Pour réaliser ces entretiens, j’ai établi en amont un support appelé guide d’entretien (Cf annexe) qui se base sur la problématique portant sur la différenciation de la compréhension en lecture faite par les enseignants pour les élèves en difficulté et les hypothèses. Ce support a pour but de guider les thématiques abordées lors de l’entretien à l’aide de questions. Sa fonction est de structurer l’interview afin de ne pas s’éloigner de l’objectif. Lors de ces entretiens, des questions ouvertes successives et cohérentes afin de faire apparaître les concepts clés liés à ma problématique et mes hypothèses, sont faites. Ces questions n’ont pas d’ordre fixe, ne sont pas toutes forcément évoquées si celles-ci ont déjà fait l’objet d’une réponse spontanée et certaines peuvent s’ajouter pour suivre ce que dit l’interviewé. Des relances peuvent être faites sans pour autant imposer une réponse. On trouve alors dans le guide de l’entretien : une question d’accroche amenant le sujet principal, des questions annonçant les différents thèmes de la conversation appelées les consignes et les relances qui suivent le discours de l’interlocuteur, l’encourageant à continuer et à préciser ses idées. Il est important d’aborder lors de l’entretien tous les thèmes écrits sur le guide d’entretien afin de mener à bien ce dialogue structuré et de pouvoir l’analyser et le comparer aux autres. La difficulté se tient là dans l’entretien semi-directif où il faut savoir relancer une conversation quand cela est nécessaire pour orienter sur des thèmes en lien avec le sujet sans compromettre l’envie de s’exprimer de la personne interrogée ou encore de l’influencer totalement. Pour résumer, le chercheur laisse au maximum venir l’interviewé pour qu’il parle ouvertement des différents thèmes avec ses propres mots et dans l’ordre qu’il souhaite. Il faut simplement grâce au guide de l’entretien recentrer l’entretien quand celui-ci s’écarte du sujet voulu et poser des questions pour orienter l’interviewé sur les sujets dont il n’avait pas parlé. « Le guide d’entretien se distingue ainsi du protocole du questionnaire dans la mesure où il structure l’interrogation, mais ne dirige pas le discours » (Blanchet et Gotman, p.62)
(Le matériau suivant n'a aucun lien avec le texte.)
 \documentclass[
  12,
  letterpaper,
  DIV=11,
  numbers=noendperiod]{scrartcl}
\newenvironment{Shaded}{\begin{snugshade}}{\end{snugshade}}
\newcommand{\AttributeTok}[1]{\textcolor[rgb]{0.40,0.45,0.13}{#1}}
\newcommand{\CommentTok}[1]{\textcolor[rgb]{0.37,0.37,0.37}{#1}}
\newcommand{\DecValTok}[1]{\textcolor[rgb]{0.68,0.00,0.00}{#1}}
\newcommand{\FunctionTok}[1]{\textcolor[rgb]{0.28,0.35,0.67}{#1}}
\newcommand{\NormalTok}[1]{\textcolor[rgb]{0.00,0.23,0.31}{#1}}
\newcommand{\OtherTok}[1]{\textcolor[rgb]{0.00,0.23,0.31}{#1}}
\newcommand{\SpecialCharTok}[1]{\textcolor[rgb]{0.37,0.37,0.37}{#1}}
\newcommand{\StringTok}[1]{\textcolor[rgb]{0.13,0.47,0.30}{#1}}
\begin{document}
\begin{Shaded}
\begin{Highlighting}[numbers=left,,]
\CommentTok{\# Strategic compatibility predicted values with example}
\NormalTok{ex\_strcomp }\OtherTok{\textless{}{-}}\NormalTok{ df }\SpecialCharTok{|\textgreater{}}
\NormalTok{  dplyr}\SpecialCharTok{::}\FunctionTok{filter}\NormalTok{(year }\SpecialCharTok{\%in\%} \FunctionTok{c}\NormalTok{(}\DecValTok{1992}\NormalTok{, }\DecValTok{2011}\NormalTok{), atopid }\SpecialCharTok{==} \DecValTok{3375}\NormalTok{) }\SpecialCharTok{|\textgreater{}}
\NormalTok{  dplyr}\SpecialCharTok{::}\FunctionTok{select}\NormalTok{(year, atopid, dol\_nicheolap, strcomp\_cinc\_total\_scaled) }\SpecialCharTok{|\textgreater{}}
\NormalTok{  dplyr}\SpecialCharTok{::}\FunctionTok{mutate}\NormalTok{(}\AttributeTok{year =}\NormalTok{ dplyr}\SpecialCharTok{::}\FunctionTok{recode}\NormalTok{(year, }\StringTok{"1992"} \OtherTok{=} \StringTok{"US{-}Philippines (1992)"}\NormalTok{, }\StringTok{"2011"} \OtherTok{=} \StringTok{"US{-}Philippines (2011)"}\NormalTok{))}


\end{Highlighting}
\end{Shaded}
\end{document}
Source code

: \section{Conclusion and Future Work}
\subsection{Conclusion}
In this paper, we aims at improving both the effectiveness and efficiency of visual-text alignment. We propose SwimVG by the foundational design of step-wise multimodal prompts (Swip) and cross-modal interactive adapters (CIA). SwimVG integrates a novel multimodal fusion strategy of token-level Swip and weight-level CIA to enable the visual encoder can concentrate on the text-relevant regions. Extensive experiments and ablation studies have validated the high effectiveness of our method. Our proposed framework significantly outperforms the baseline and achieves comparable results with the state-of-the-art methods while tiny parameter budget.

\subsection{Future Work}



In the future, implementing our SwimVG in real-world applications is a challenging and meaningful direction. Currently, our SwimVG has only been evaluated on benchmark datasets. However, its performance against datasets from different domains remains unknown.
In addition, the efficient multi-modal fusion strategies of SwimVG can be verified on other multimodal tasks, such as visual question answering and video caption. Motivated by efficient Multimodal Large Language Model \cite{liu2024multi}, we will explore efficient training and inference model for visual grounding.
Les paramètres de la situation d’entretien sont l’environnement (programmation temporelle, la scène, la distribution des acteurs), le cadre contractuel de la communication (objectif de l’entretien, choix de l’interviewé, mode de prise de contact, enregistrement ou non, le thème de l’entretien mettant en jeu l’expertise ou non des interlocuteurs, types d’actes demandés), les modes d’interventions (stratégies d’écoute, stratégie d’intervention). Il existe alors 3 types d’interventions : la contradiction, la consigne et la relance. Les relances sont les interventions les plus efficaces pour soutenir la production discursive de l’interviewé même si elles ne sont pas neutres influençant tout de même le discours en traduisant une certaine intention de l’interviewer.
Pour avoir ces différents rendez-vous avec des enseignants, j’ai utilisé un mode d’accès direct aux interviewés principalement (mode d’accès le plus neutre), mais aussi un mode d’accès indirect (fait par l’entremise de tiers institutionnels ou personnels), ce dernier est cependant moins neutre, car il y a la demande de l’enquêteur, mais aussi la demande d’une tierce personne (amicale, sociale…).
Tous mes entretiens ont eu lieu dans la classe respective de l’enseignant, excepté un seul qui a eu lieu chez l’enseignante elle-même. Ces derniers se sont déroulés après la classe sauf celui chez l’enseignante qui s’est fait lors d’une après-midi libre.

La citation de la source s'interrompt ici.